Mientras Fátima reducía aquellos pensamientos a la nada, la marea humana subía y bajaba, bañando los bares de tapas repartidos por toda la calle. Ninguno de los mortales se le acercaba. Los que parecía que avanzaban en su dirección daban un rodeo para evitar el lugar donde Fátima estaba recostada contra una fachada ensombrecida. Ningún mortal se fijó en ella, como tampoco, de eso estaba segura, ninguno de los Sabbat que se movían entre el gentío.

Pero Fátima sí se fijó en alguien.

Se fijó en un movimiento. Un cuerpo, allí y luego allá, entre la tromba de gente. Un espacio antes ocupado, ahora vacío. Su atención regresó de golpe al aquí y ahora. Escrutó la corriente de personas pero no vio nada fuera de lo común. Movimiento de nuevo, a su derecha. ¿Se alejaba alguien en medio de la muchedumbre, invisible, o lo habría imaginado?

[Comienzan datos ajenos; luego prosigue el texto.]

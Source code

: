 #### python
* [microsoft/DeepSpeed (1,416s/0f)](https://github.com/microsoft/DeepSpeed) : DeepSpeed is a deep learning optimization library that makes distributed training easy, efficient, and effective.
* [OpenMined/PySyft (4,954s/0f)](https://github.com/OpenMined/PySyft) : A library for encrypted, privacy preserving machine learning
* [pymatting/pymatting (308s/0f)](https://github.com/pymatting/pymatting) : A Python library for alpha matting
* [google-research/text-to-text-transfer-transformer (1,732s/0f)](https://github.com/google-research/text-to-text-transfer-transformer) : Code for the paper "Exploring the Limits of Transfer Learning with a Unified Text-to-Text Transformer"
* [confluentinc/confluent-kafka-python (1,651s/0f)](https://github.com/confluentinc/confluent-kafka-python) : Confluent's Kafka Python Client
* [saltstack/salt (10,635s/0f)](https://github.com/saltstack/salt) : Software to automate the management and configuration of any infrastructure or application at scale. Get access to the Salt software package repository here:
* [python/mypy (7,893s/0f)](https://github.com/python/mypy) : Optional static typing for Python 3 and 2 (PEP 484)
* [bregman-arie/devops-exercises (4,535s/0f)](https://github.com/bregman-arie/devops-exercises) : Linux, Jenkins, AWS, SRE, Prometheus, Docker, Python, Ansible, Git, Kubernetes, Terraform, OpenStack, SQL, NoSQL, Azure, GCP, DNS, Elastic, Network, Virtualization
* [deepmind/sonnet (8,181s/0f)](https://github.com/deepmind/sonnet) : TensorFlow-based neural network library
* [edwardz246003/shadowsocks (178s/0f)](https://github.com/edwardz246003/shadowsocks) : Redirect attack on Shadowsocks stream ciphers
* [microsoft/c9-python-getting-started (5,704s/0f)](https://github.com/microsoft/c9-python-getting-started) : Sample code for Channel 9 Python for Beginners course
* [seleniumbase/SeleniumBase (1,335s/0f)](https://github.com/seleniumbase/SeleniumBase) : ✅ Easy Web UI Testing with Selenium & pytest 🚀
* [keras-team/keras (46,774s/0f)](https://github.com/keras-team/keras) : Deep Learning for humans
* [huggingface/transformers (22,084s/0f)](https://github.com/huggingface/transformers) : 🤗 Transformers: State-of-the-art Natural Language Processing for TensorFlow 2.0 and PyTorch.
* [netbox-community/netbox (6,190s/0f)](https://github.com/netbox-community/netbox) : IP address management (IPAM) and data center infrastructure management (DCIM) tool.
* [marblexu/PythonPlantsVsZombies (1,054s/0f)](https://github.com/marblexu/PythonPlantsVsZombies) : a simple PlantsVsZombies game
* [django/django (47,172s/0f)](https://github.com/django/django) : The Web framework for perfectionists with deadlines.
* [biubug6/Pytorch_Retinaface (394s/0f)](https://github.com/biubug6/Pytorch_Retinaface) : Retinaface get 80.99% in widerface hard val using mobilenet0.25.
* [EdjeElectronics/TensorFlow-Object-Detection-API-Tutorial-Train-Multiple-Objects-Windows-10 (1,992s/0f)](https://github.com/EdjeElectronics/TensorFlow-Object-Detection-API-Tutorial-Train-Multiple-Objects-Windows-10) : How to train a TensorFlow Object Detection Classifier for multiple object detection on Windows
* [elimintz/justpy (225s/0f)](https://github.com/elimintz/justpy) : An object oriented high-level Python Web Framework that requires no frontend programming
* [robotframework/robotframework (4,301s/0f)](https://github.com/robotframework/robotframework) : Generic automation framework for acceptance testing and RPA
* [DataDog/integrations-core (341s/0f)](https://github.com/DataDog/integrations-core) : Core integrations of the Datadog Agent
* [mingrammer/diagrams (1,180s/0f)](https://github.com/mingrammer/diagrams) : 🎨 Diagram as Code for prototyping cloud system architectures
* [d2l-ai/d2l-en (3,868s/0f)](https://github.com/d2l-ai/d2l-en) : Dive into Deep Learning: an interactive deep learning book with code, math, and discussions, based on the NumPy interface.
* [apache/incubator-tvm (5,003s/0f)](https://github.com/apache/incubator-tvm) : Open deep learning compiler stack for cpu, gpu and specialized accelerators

Se puso en marcha; no era de las que se imaginan cosas.

Surcaba el mar de cuerpos humanos, sin que ninguno de ellos pareciese haberse percatado de lo que ella había visto, sin que ninguno se fijase en ella siquiera de pasada. Los turistas y los camareros parecían sentir adónde la conducían sus pasos y, sin darse cuenta, le abrían camino. No es que se abrieran en olas enormes igual que el Mar Rojo ante Moisés, sino que cada uno seguía su propio camino, como goterones individuales que resbalaran por una ventana empañada. Fátima se apresuraba a cruzar por los huecos desocupados; no tardó en despejar el grueso de la concentración de mortales y aceleró el paso hasta echarse a correr.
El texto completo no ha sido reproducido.